*TASK PROMPT*
An exact copy of the entries, with every picture omitted, is what is needed here.

*SOURCE MATERIAL*
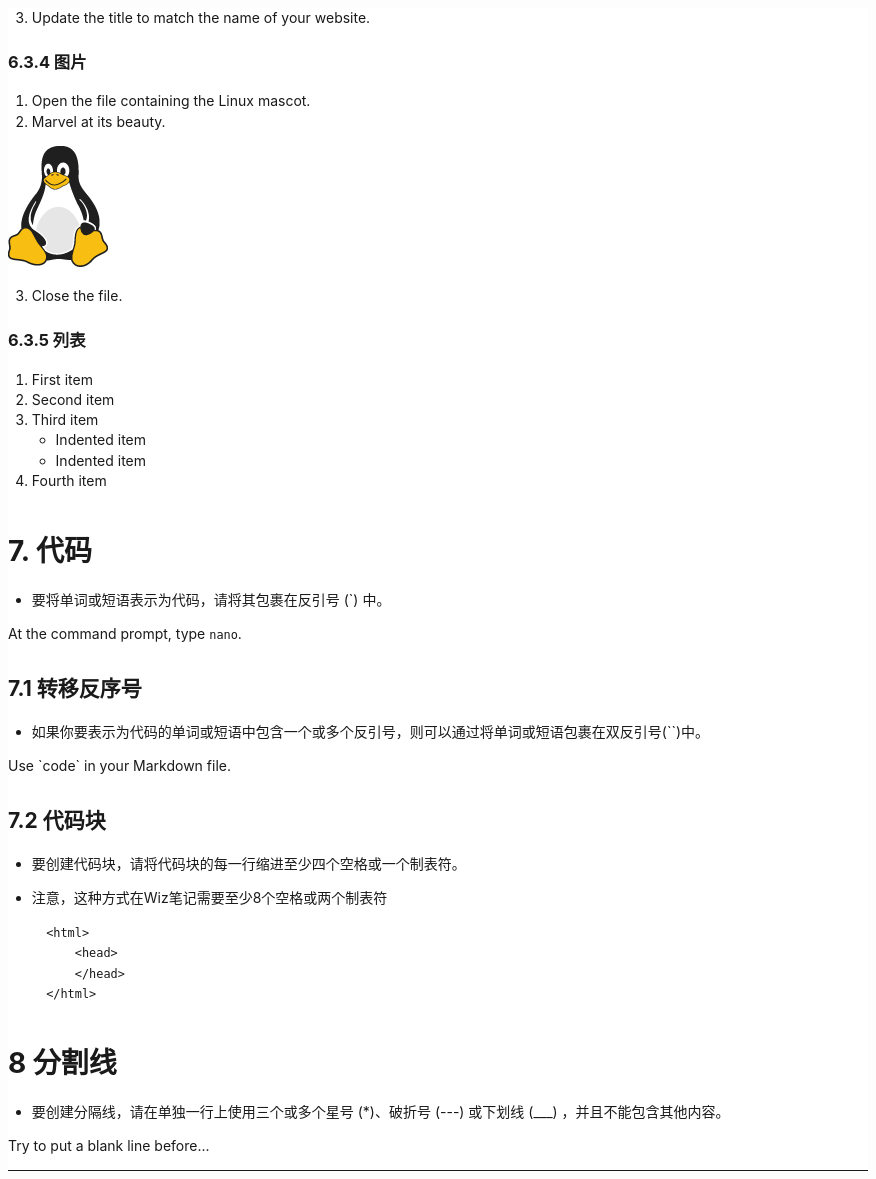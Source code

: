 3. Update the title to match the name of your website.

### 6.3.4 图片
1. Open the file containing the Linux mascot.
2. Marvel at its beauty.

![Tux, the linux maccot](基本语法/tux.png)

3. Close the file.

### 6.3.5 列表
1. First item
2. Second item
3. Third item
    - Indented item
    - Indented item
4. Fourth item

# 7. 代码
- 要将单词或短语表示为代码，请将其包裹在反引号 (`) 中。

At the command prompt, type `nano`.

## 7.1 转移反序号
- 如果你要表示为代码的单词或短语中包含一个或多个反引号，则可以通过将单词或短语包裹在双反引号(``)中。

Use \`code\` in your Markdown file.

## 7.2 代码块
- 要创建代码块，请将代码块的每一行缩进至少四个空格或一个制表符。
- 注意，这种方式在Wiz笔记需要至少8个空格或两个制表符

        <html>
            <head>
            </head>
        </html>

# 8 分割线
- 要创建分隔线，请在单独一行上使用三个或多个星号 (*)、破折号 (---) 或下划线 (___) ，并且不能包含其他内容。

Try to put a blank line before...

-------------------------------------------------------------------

*RESPONSE TO THE TASK*
Source code

: 3. Update the title to match the name of your website.

### 6.3.4 图片
1. Open the file containing the Linux mascot.
2. Marvel at its beauty.

![Tux, the linux maccot](基本语法/tux.png)

3. Close the file.

### 6.3.5 列表
1. First item
2. Second item
3. Third item
    - Indented item
    - Indented item
4. Fourth item

# 7. 代码
- 要将单词或短语表示为代码，请将其包裹在反引号 (`) 中。

At the command prompt, type `nano`.

## 7.1 转移反序号
- 如果你要表示为代码的单词或短语中包含一个或多个反引号，则可以通过将单词或短语包裹在双反引号(``)中。

Use \`code\` in your Markdown file.

## 7.2 代码块
- 要创建代码块，请将代码块的每一行缩进至少四个空格或一个制表符。
- 注意，这种方式在Wiz笔记需要至少8个空格或两个制表符

        <html>
            <head>
            </head>
        </html>

# 8 分割线
- 要创建分隔线，请在单独一行上使用三个或多个星号 (*)、破折号 (---) 或下划线 (___) ，并且不能包含其他内容。

Try to put a blank line before...

-------------------------------------------------------------------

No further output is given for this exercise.